=== Instructions to follow ===
Images aside, the whole listing should be written out word for word.
________
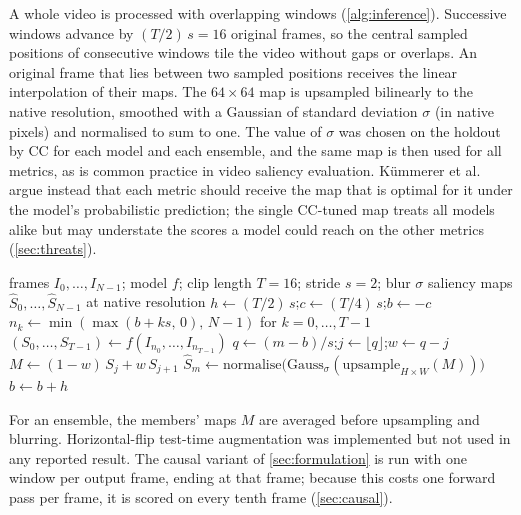 A whole video is processed with overlapping windows
(\cref{alg:inference}). Successive windows advance by $(T/2)\,s=16$ original
frames, so the central sampled positions of consecutive windows tile the
video without gaps or overlaps. An original frame that lies between two
sampled positions receives the linear interpolation of their maps. The
$64\times64$ map is upsampled bilinearly to the native resolution, smoothed
with a Gaussian of standard deviation $\sigma$ (in native pixels) and
normalised to sum to one. The value of $\sigma$ was chosen on the holdout by
\acrshort{CC} for each model and each ensemble, and the same map is then used for all
metrics, as is common practice in video saliency evaluation. K\"ummerer et
al.~\cite{kummerer2018saliency} argue instead that each metric should receive
the map that is optimal for it under the model's probabilistic prediction; the
single \acrshort{CC}-tuned map treats all models alike but may understate the scores a
model could reach on the other metrics (\cref{sec:threats}).

\begin{algorithm}[htbp]
  \caption{Whole-video inference with SURGE-D}\label{alg:inference}
  \begin{algorithmic}[1]
    \Require frames $I_0,\dots,I_{N-1}$; model $f$; clip length $T=16$; stride $s=2$; blur $\sigma$
    \Ensure saliency maps $\hat S_0,\dots,\hat S_{N-1}$ at native resolution
    \State $h \gets (T/2)\,s$;\quad $c \gets (T/4)\,s$;\quad $b \gets -c$ 
      \State $n_k \gets \min(\max(b+ks,\,0),\,N-1)$ for $k=0,\dots,T-1$ 
      \State $(S_0,\dots,S_{T-1}) \gets f(I_{n_0},\dots,I_{n_{T-1}})$ 
        \State $q \gets (m-b)/s$;\quad $j \gets \lfloor q\rfloor$;\quad $w \gets q-j$
        \State $M \gets (1-w)\,S_j + w\,S_{j+1}$ 
        \State $\hat S_m \gets \mathrm{normalise}\big(\mathrm{Gauss}_\sigma(\mathrm{upsample}_{H\times W}(M))\big)$
      \EndFor
      \State $b \gets b + h$
    \EndWhile
  \end{algorithmic}
\end{algorithm}

For an ensemble, the members' maps $M$ are averaged before upsampling and
blurring. Horizontal-flip test-time augmentation was implemented but not used
in any reported result. The causal variant of \cref{sec:formulation} is run with
one window per output frame, ending at that frame; because this costs one
forward pass per frame, it is scored on every tenth frame (\cref{sec:causal}).

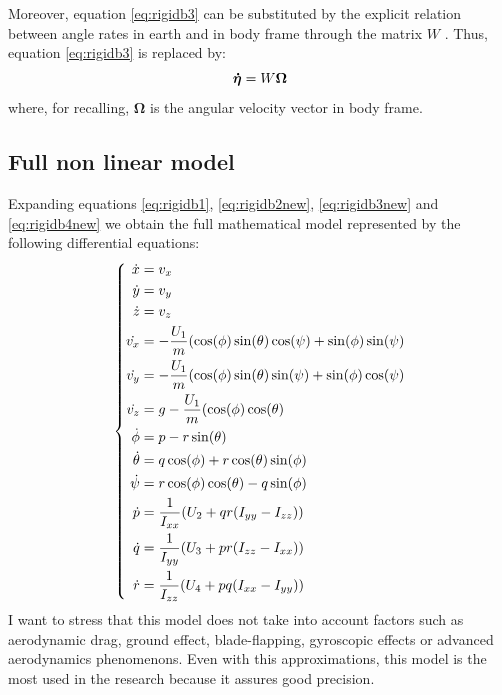 \noindent
Moreover, equation \eqref{eq:rigidb3} can be substituted by the explicit relation between angle rates in earth and in body frame through the matrix $W$ \cite{Kendoul2007}. Thus, equation \eqref{eq:rigidb3} is replaced by:
\vspace{1ex}
\begin{equation}
\vspace{1ex}
\boldsymbol{\dot{\eta}} = W\boldsymbol{\Omega}
\label{eq:rigidb3new}
\end{equation}
where, for recalling, $\boldsymbol{\Omega}$ is the angular velocity vector in body frame.

\subsection*{Full non linear model}
Expanding equations \eqref{eq:rigidb1}, \eqref{eq:rigidb2new}, \eqref{eq:rigidb3new} and \eqref{eq:rigidb4new} we obtain the full mathematical model represented by the following differential equations:
\vspace{2ex}
\begin{equation}
\vspace{2ex}
\left\lbrace
	\begin{aligned}
		\dot{x}& = v_x \\
		\dot{y}& = v_y \\
		\dot{z}& = v_z \\
		\dot{v_x}& = -\frac{U_1}{m}(\cos(\phi)\sin(\theta)\cos(\psi) + \sin(\phi)\sin(\psi) \\
		\dot{v_y}& = -\frac{U_1}{m}(\cos(\phi)\sin(\theta)\sin(\psi) + \sin(\phi)\cos(\psi) \\
		\dot{v_z}& = g - \frac{U_1}{m}(\cos(\phi)\cos(\theta) \\
        \dot{\phi}& = p - r \sin(\theta) \\
        \dot{\theta}& = q \cos(\phi) + r\cos(\theta) \sin(\phi) \\
        \dot{\psi}& = r \cos(\phi) \cos(\theta) - q \sin(\phi)\\
        \dot{p}& =\frac{1}{I_{xx}}(U_2 + qr(I_{yy} - I_{zz})) \\
        \dot{q}& =\frac{1}{I_{yy}}(U_3 + pr(I_{zz} - I_{xx})) \\
        \dot{r}& =\frac{1}{I_{zz}}(U_4 + pq(I_{xx} - I_{yy})) \\
     \end{aligned}
     \right.
\label{eq:mathfullmodel}
\end{equation}
I want to stress that this model does not take into account factors such as aerodynamic drag, ground effect, blade-flapping, gyroscopic effects or advanced aerodynamics phenomenons. Even with this approximations, this model is the most used in the research because it assures good precision.

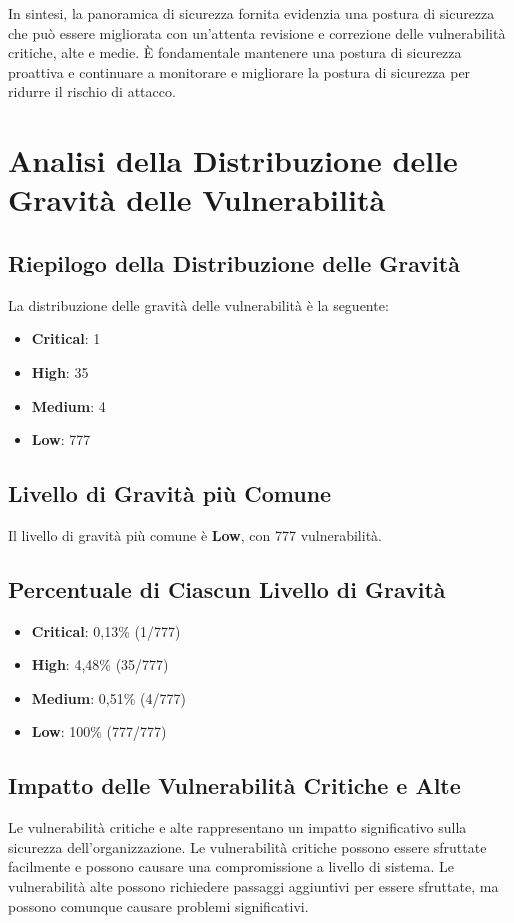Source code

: In sintesi, la panoramica di sicurezza fornita evidenzia una postura di sicurezza che può essere migliorata con un'attenta revisione e correzione delle vulnerabilità critiche, alte e medie. È fondamentale mantenere una postura di sicurezza proattiva e continuare a monitorare e migliorare la postura di sicurezza per ridurre il rischio di attacco.

\chapter{Analisi della Distribuzione delle Gravità delle Vulnerabilità}

\section{Riepilogo della Distribuzione delle Gravità}

La distribuzione delle gravità delle vulnerabilità è la seguente:
\begin{itemize}
\item \textbf{Critical}: 1
\item \textbf{High}: 35
\item \textbf{Medium}: 4
\item \textbf{Low}: 777
\end{itemize}
\section{Livello di Gravità più Comune}

Il livello di gravità più comune è \textbf{Low}, con 777 vulnerabilità.

\section{Percentuale di Ciascun Livello di Gravità}
\begin{itemize}
\item \textbf{Critical}: 0,13\% (1/777)
\item \textbf{High}: 4,48\% (35/777)
\item \textbf{Medium}: 0,51\% (4/777)
\item \textbf{Low}: 100\% (777/777)
\end{itemize}
\section{Impatto delle Vulnerabilità Critiche e Alte}

Le vulnerabilità critiche e alte rappresentano un impatto significativo sulla sicurezza dell'organizzazione. Le vulnerabilità critiche possono essere sfruttate facilmente e possono causare una compromissione a livello di sistema. Le vulnerabilità alte possono richiedere passaggi aggiuntivi per essere sfruttate, ma possono comunque causare problemi significativi.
________
=== Solution ===
 A whole video is processed with overlapping windows
(\cref{alg:inference}). Successive windows advance by $(T/2)\,s=16$ original
frames, so the central sampled positions of consecutive windows tile the
video without gaps or overlaps. An original frame that lies between two
sampled positions receives the linear interpolation of their maps. The
$64\times64$ map is upsampled bilinearly to the native resolution, smoothed
with a Gaussian of standard deviation $\sigma$ (in native pixels) and
normalised to sum to one. The value of $\sigma$ was chosen on the holdout by
\acrshort{CC} for each model and each ensemble, and the same map is then used for all
metrics, as is common practice in video saliency evaluation. K\"ummerer et
al.~\cite{kummerer2018saliency} argue instead that each metric should receive
the map that is optimal for it under the model's probabilistic prediction; the
single \acrshort{CC}-tuned map treats all models alike but may understate the scores a
model could reach on the other metrics (\cref{sec:threats}).

\begin{algorithm}[htbp]
  \caption{Whole-video inference with SURGE-D}\label{alg:inference}
  \begin{algorithmic}[1]
    \Require frames $I_0,\dots,I_{N-1}$; model $f$; clip length $T=16$; stride $s=2$; blur $\sigma$
    \Ensure saliency maps $\hat S_0,\dots,\hat S_{N-1}$ at native resolution
    \State $h \gets (T/2)\,s$;\quad $c \gets (T/4)\,s$;\quad $b \gets -c$ 
      \State $n_k \gets \min(\max(b+ks,\,0),\,N-1)$ for $k=0,\dots,T-1$ 
      \State $(S_0,\dots,S_{T-1}) \gets f(I_{n_0},\dots,I_{n_{T-1}})$ 
        \State $q \gets (m-b)/s$;\quad $j \gets \lfloor q\rfloor$;\quad $w \gets q-j$
        \State $M \gets (1-w)\,S_j + w\,S_{j+1}$ 
        \State $\hat S_m \gets \mathrm{normalise}\big(\mathrm{Gauss}_\sigma(\mathrm{upsample}_{H\times W}(M))\big)$
      \EndFor
      \State $b \gets b + h$
    \EndWhile
  \end{algorithmic}
\end{algorithm}

For an ensemble, the members' maps $M$ are averaged before upsampling and
blurring. Horizontal-flip test-time augmentation was implemented but not used
in any reported result. The causal variant of \cref{sec:formulation} is run with
one window per output frame, ending at that frame; because this costs one
forward pass per frame, it is scored on every tenth frame (\cref{sec:causal}).

 \noindent
Moreover, equation \eqref{eq:rigidb3} can be substituted by the explicit relation between angle rates in earth and in body frame through the matrix $W$ \cite{Kendoul2007}. Thus, equation \eqref{eq:rigidb3} is replaced by:
\vspace{1ex}
\begin{equation}
\vspace{1ex}
\boldsymbol{\dot{\eta}} = W\boldsymbol{\Omega}
\label{eq:rigidb3new}
\end{equation}
where, for recalling, $\boldsymbol{\Omega}$ is the angular velocity vector in body frame.

\subsection*{Full non linear model}
Expanding equations \eqref{eq:rigidb1}, \eqref{eq:rigidb2new}, \eqref{eq:rigidb3new} and \eqref{eq:rigidb4new} we obtain the full mathematical model represented by the following differential equations:
\vspace{2ex}
\begin{equation}
\vspace{2ex}
\left\lbrace
	\begin{aligned}
		\dot{x}& = v_x \\
		\dot{y}& = v_y \\
		\dot{z}& = v_z \\
		\dot{v_x}& = -\frac{U_1}{m}(\cos(\phi)\sin(\theta)\cos(\psi) + \sin(\phi)\sin(\psi) \\
		\dot{v_y}& = -\frac{U_1}{m}(\cos(\phi)\sin(\theta)\sin(\psi) + \sin(\phi)\cos(\psi) \\
		\dot{v_z}& = g - \frac{U_1}{m}(\cos(\phi)\cos(\theta) \\
        \dot{\phi}& = p - r \sin(\theta) \\
        \dot{\theta}& = q \cos(\phi) + r\cos(\theta) \sin(\phi) \\
        \dot{\psi}& = r \cos(\phi) \cos(\theta) - q \sin(\phi)\\
        \dot{p}& =\frac{1}{I_{xx}}(U_2 + qr(I_{yy} - I_{zz})) \\
        \dot{q}& =\frac{1}{I_{yy}}(U_3 + pr(I_{zz} - I_{xx})) \\
        \dot{r}& =\frac{1}{I_{zz}}(U_4 + pq(I_{xx} - I_{yy})) \\
     \end{aligned}
     \right.
\label{eq:mathfullmodel}
\end{equation}
I want to stress that this model does not take into account factors such as aerodynamic drag, ground effect, blade-flapping, gyroscopic effects or advanced aerodynamics phenomenons. Even with this approximations, this model is the most used in the research because it assures good precision.

Source code

: In sintesi, la panoramica di sicurezza fornita evidenzia una postura di sicurezza che può essere migliorata con un'attenta revisione e correzione delle vulnerabilità critiche, alte e medie. È fondamentale mantenere una postura di sicurezza proattiva e continuare a monitorare e migliorare la postura di sicurezza per ridurre il rischio di attacco.

\chapter{Analisi della Distribuzione delle Gravità delle Vulnerabilità}

\section{Riepilogo della Distribuzione delle Gravità}

La distribuzione delle gravità delle vulnerabilità è la seguente:
\begin{itemize}
\item \textbf{Critical}: 1
\item \textbf{High}: 35
\item \textbf{Medium}: 4
\item \textbf{Low}: 777
\end{itemize}
\section{Livello di Gravità più Comune}

Il livello di gravità più comune è \textbf{Low}, con 777 vulnerabilità.

\section{Percentuale di Ciascun Livello di Gravità}
\begin{itemize}
\item \textbf{Critical}: 0,13\% (1/777)
\item \textbf{High}: 4,48\% (35/777)
\item \textbf{Medium}: 0,51\% (4/777)
\item \textbf{Low}: 100\% (777/777)
\end{itemize}
\section{Impatto delle Vulnerabilità Critiche e Alte}

Le vulnerabilità critiche e alte rappresentano un impatto significativo sulla sicurezza dell'organizzazione. Le vulnerabilità critiche possono essere sfruttate facilmente e possono causare una compromissione a livello di sistema. Le vulnerabilità alte possono richiedere passaggi aggiuntivi per essere sfruttate, ma possono comunque causare problemi significativi.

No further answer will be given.